Hurricane Michael - an early view
Hurricane Michael made landfall on the Florida Panhandle overnight on 10 October. This was an intense storm with the third lowest recorded barometric pressure of any hurricane to hit the USA since 1900. Maximum sustained winds were 155 mph, so although it was designated as category four, it was very close to category five which is accorded to storms of 157mph. Given this intensity, Michael continued with hurricane force winds as it made its way inland, passing over Northern Florida and into Georgia. Although winds have now abated, Michael is expected to continue to cause damage as it passes across South Carolina, North Carolina and Virginia over the next day or so.
Michael had already killed 13 people; six in Hondoras, four in Nicaragua and three in El Salvador, as it passed through Central America.

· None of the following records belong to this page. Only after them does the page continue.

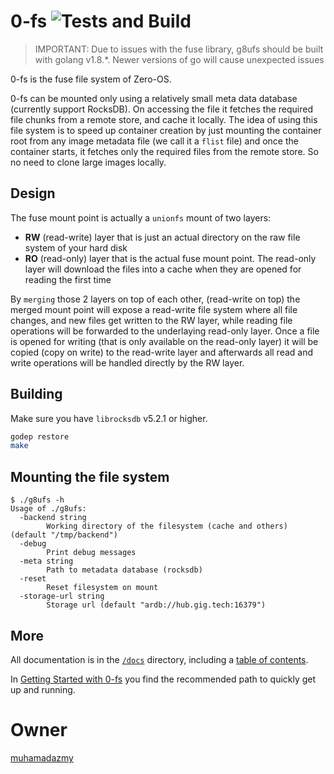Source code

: # 0-fs ![Tests and Build](https://github.com/threefoldtech/0-fs/workflows/Tests%20and%20Build/badge.svg)

> IMPORTANT: Due to issues with the fuse library, g8ufs should be built with golang v1.8.*. Newer versions of go will cause unexpected issues

0-fs is the fuse file system of Zero-OS.

0-fs can be mounted only using a relatively small meta data database (currently support RocksDB). On accessing
the file it fetches the required file chunks from a remote store, and cache it locally. The idea of using this file system
is to speed up container creation by just mounting the container root from any image metadata file (we call it a `flist` file) and once
the container starts, it fetches only the required files from the remote store. So no need to clone large images locally.

## Design

The fuse mount point is actually a `unionfs` mount of two layers:
- **RW** (read-write) layer that is just an actual directory on the raw file system of your hard disk
- **RO** (read-only) layer that is the actual fuse mount point. The read-only layer will download the files into a cache when they are opened for reading the first time

By `merging` those 2 layers on top of each other, (read-write on top) the merged mount point will
expose a read-write file system where all file changes, and new files get written to the RW layer,
while reading file operations will be forwarded to the underlaying read-only layer. Once a file is opened
for writing (that is only available on the read-only layer) it will be copied (copy on write) to the
read-write layer and afterwards all read and write operations will be handled directly by the RW layer.

## Building

Make sure you have `librocksdb` v5.2.1 or higher.

```bash
godep restore
make
```

## Mounting the file system

```
$ ./g8ufs -h
Usage of ./g8ufs:
  -backend string
    	Working directory of the filesystem (cache and others) (default "/tmp/backend")
  -debug
    	Print debug messages
  -meta string
    	Path to metadata database (rocksdb)
  -reset
    	Reset filesystem on mount
  -storage-url string
    	Storage url (default "ardb://hub.gig.tech:16379")
```

## More

All documentation is in the [`/docs`](./docs) directory, including a [table of contents](/docs/SUMMARY.md).

In [Getting Started with 0-fs](/docs/gettingstarted/README.md) you find the recommended path to quickly get up and running.

# Owner
[muhamadazmy](https://github.com/muhamadazmy)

In the USA, more than one third of a million people were advised to evacuate and two are known to have been killed by falling debris. As emergency services resume their search in daylight, there may be news of more casualties.
Although this was a devastating storm for those in Michael’s path, it is not likely to be a significant event for insurers and reinsurers. The Panhandle region of Florida is not as built up as is the Miami and Gulf coastline and buildings are generally of a lower quality. Many buildings in the area are of wooden frame construction; more susceptible to storm damage but carrying lower insurance values. Mobile rigs in the gulf were safely moved out of harm’s way. The fast moving storm brought less rain to the impacted areas than was experienced in last year’s Hurricane Harvey or this year’s Hurricane Florence. Flood caused by rainwater is therefore expected to be less of an issue. There has nonetheless been a substantial storm surge along the coast from Mobile in Alabama to Tampa in Florida.
We have received some early estimates for the cost of the damage, although these are based on modelled output and not on any loss assessor’s view. Corelogic, a data analytics business, has estimated losses to the insurance industry at less than $5 billion. If this is accurate, it will only be large enough to reach the bottom layer of those primary insurers’ reinsurance programmes with the smallest retentions. Although it may be sufficiently recent in the memories of underwriters in the renewal season to prevent rate reductions, we do not think it will add any material impetus to pricing of property catastrophe business at the year end.